Occasionally wonky but overall a good case for how the dismal science can make the world less—well, dismal.

“Quality of life means more than just consumption”: Two MIT economists urge that a smarter, more politically aware economics be brought to bear on social issues.

It’s no secret, write Banerjee and Duflo (co-authors: Poor Economics: A Radical Rethinking of the Way To Fight Global Poverty, 2011), that “we seem to have fallen on hard times.” Immigration, trade, inequality, and taxation problems present themselves daily, and they seem to be intractable. Economics can be put to use in figuring out these big-issue questions. Data can be adduced, for example, to answer the question of whether immigration tends to suppress wages. The answer: “There is no evidence low-skilled migration to rich countries drives wage and employment down for the natives.” In fact, it opens up opportunities for those natives by freeing them to look for better work. The problem becomes thornier when it comes to the matter of free trade; as the authors observe, “left-behind people live in left-behind places,” which explains why regional poverty descended on Appalachia when so many manufacturing jobs left for China in the age of globalism, leaving behind not just left-behind people but also people ripe for exploitation by nationalist politicians.

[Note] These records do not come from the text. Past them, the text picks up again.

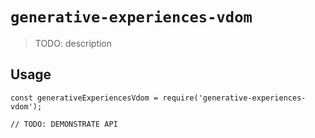 # `generative-experiences-vdom`

> TODO: description

## Usage

```
const generativeExperiencesVdom = require('generative-experiences-vdom');

// TODO: DEMONSTRATE API
```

The authors add, interestingly, that the same thing occurred in parts of Germany, Spain, and Norway that fell victim to the “China shock.” In what they call a “slightly technical aside,” they build a case for addressing trade issues not with trade wars but with consumption taxes: “It makes no sense to ask agricultural workers to lose their jobs just so steelworkers can keep theirs, which is what tariffs accomplish.” Policymakers might want to consider such counsel, especially when it is coupled with the observation that free trade benefits workers in poor countries but punishes workers in rich ones.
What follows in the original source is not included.